Dimuat di Kampus SUARA MERDEKA, Sabtu, 26 November 2011
MAHASISWA yang menempuh pendidikan di perguruan tinggi tentu memiliki potensi dan kemampuan masing-masing. Perbedaan individu mahasiswa bisa berkaitan dengan kapasitas intelektual.
Di tengah perbedaan kapasitas intelektual, mahasiswa tetap dituntut dapat meraih capaian belajar secara optimal dan maksimal. Kewajiban belajar bagi seorang mahasiswa merupakan harga mati. Ketika memilih jurusan dan program studi, mahasiswa diasumsikan telah memiliki minat dan motivasi untuk bergelut pada disiplin ilmu yang dipilihnya.

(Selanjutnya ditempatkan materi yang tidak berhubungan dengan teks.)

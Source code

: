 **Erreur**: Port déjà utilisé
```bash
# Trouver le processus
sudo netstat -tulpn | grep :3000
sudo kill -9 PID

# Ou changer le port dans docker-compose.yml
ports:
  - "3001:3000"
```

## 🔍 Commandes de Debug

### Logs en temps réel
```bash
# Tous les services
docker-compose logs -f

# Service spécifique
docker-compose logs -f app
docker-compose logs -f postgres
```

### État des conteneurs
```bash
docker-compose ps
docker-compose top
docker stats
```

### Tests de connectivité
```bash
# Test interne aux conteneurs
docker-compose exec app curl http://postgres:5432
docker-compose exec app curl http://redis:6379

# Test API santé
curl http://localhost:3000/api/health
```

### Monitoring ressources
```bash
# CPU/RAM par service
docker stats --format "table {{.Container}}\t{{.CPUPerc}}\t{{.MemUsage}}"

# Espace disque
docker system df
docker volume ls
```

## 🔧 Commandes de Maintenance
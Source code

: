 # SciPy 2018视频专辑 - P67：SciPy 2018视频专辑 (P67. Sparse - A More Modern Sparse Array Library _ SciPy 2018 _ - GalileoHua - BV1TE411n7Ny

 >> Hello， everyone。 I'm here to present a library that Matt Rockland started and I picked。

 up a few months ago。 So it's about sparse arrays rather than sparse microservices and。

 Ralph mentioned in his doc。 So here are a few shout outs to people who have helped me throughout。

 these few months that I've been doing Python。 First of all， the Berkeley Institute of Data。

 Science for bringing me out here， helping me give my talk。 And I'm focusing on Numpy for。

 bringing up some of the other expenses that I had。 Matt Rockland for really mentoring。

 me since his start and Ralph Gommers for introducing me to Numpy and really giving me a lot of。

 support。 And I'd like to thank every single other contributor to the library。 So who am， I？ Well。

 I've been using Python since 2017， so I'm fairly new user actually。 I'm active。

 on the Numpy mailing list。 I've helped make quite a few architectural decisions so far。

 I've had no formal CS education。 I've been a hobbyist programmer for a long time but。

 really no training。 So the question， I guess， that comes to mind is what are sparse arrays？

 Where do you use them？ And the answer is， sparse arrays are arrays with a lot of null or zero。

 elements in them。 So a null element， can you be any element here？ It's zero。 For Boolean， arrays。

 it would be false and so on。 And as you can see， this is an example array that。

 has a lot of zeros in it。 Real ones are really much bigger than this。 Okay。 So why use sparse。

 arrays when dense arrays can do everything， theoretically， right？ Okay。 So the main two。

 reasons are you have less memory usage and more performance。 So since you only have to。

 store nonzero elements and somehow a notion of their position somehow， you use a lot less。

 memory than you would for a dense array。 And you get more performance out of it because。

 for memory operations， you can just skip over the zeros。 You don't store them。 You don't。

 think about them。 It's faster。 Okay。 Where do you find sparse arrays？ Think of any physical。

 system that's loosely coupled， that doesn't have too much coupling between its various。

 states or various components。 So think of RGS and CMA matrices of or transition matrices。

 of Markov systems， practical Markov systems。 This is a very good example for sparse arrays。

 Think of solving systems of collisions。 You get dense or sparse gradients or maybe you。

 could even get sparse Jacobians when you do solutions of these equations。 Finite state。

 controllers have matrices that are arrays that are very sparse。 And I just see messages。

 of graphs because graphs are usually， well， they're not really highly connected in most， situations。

Persoalan yang terjadi, mahasiswa kerapkali kehilangan etos belajar saat menemui kesulitan memahami mata kuliah tertentu. Kemampuan belajar dan memahami materi mata kuliah berbeda antara satu mahasiswa dengan mahasiswa lainnya. Menghadapi kondisi tersebut, jalan pintas seringkali menjadi solusi, seperti copy paste tugas kuliah dan menyontek saat ujian close book. Pertanyaannya, apakah ketidakmampuan mahasiswa mempelajari mata kuliah tertentu merupakan permakluman dengan dalih perbedaan kemampuan individu?
Mahasiswa yang umumnya telah berusia sekitar 18 tahun dikategorikan sebagai individu dewasa. Perilaku belajar selayaknya bukan lagi karena tuntutan akademik, tetapi kebutuhan untuk mengembangkan diri. Bagi mahasiswa, kemandirian belajar merupakan keniscayaan. Menurut Mujiman (dalam Eti Nurhayati: 2011), kemandirian belajar adalah kegiatan belajar aktif yang didorong oleh niat atau motif untuk menguasai suatu kompetensi guna mengatasi suatu masalah, dibangun dengan bekal pengetahuan atau kompetensi yang dimiliki, baik dalam menetapkan waktu belajar, tempat belajar, irama belajar, tempo belajar, cara belajar maupun evaluasi belajar yang dilakukan oleh pembelajar sendiri.
Kemampuan Belajar
Untuk mencapai kemandirian belajar, mahasiswa dituntut dapat memahami dirinya, menerima dirinya, mengarahkan dirinya, dan mengaktualisasikan dirinya.
Artinya, mahasiswa perlu memahami kemampuan belajarnya, baik kelebihan maupun kekurangannya. Mahasiswa pun menerimanya sebagai kenyataan objektif.
Kekurangannya dalam kemampuan belajar perlu dicarikan pemecahan. Dalam hal ini, mahasiswa bisa mengarahkan dirinya agar kekurangannya itu tidak berdampak pada rendahnya prestasi belajar. Kelebihan yang dimiliki seyogianya terus dijaga agar tidak mengalami kemandulan.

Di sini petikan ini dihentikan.